Saved data entries:
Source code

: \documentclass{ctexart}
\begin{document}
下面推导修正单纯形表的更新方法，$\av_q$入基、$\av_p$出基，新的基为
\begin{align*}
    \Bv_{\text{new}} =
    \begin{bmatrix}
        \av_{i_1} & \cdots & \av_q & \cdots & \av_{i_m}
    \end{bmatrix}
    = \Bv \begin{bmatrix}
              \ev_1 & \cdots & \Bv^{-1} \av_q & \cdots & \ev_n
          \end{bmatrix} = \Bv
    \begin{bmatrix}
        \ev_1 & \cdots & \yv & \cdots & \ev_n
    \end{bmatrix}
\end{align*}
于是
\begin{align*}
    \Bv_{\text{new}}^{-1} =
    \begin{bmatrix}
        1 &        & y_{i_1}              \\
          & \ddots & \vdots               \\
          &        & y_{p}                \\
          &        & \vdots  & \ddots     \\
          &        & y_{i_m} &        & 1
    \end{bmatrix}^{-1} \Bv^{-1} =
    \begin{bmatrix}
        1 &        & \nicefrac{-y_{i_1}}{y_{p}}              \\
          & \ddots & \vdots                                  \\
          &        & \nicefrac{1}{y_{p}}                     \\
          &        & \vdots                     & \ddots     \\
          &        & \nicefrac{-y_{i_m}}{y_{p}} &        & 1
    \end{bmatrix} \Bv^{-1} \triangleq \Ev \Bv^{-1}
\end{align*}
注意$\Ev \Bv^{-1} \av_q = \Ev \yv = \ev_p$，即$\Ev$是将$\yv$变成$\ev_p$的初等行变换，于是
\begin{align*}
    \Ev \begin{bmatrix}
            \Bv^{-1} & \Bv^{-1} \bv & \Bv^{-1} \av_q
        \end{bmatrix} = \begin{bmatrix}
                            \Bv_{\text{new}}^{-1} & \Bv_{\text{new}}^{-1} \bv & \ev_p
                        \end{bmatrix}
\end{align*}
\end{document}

■ **Work order**
From the records above, extract every entry verbatim.

■ **Answer for this exercise**
Source code

: \documentclass{ctexart}
\begin{document}
下面推导修正单纯形表的更新方法，$\av_q$入基、$\av_p$出基，新的基为
\begin{align*}
    \Bv_{\text{new}} =
    \begin{bmatrix}
        \av_{i_1} & \cdots & \av_q & \cdots & \av_{i_m}
    \end{bmatrix}
    = \Bv \begin{bmatrix}
              \ev_1 & \cdots & \Bv^{-1} \av_q & \cdots & \ev_n
          \end{bmatrix} = \Bv
    \begin{bmatrix}
        \ev_1 & \cdots & \yv & \cdots & \ev_n
    \end{bmatrix}
\end{align*}
于是
\begin{align*}
    \Bv_{\text{new}}^{-1} =
    \begin{bmatrix}
        1 &        & y_{i_1}              \\
          & \ddots & \vdots               \\
          &        & y_{p}                \\
          &        & \vdots  & \ddots     \\
          &        & y_{i_m} &        & 1
    \end{bmatrix}^{-1} \Bv^{-1} =
    \begin{bmatrix}
        1 &        & \nicefrac{-y_{i_1}}{y_{p}}              \\
          & \ddots & \vdots                                  \\
          &        & \nicefrac{1}{y_{p}}                     \\
          &        & \vdots                     & \ddots     \\
          &        & \nicefrac{-y_{i_m}}{y_{p}} &        & 1
    \end{bmatrix} \Bv^{-1} \triangleq \Ev \Bv^{-1}
\end{align*}
注意$\Ev \Bv^{-1} \av_q = \Ev \yv = \ev_p$，即$\Ev$是将$\yv$变成$\ev_p$的初等行变换，于是
\begin{align*}
    \Ev \begin{bmatrix}
            \Bv^{-1} & \Bv^{-1} \bv & \Bv^{-1} \av_q
        \end{bmatrix} = \begin{bmatrix}
                            \Bv_{\text{new}}^{-1} & \Bv_{\text{new}}^{-1} \bv & \ev_p
                        \end{bmatrix}
\end{align*}
\end{document}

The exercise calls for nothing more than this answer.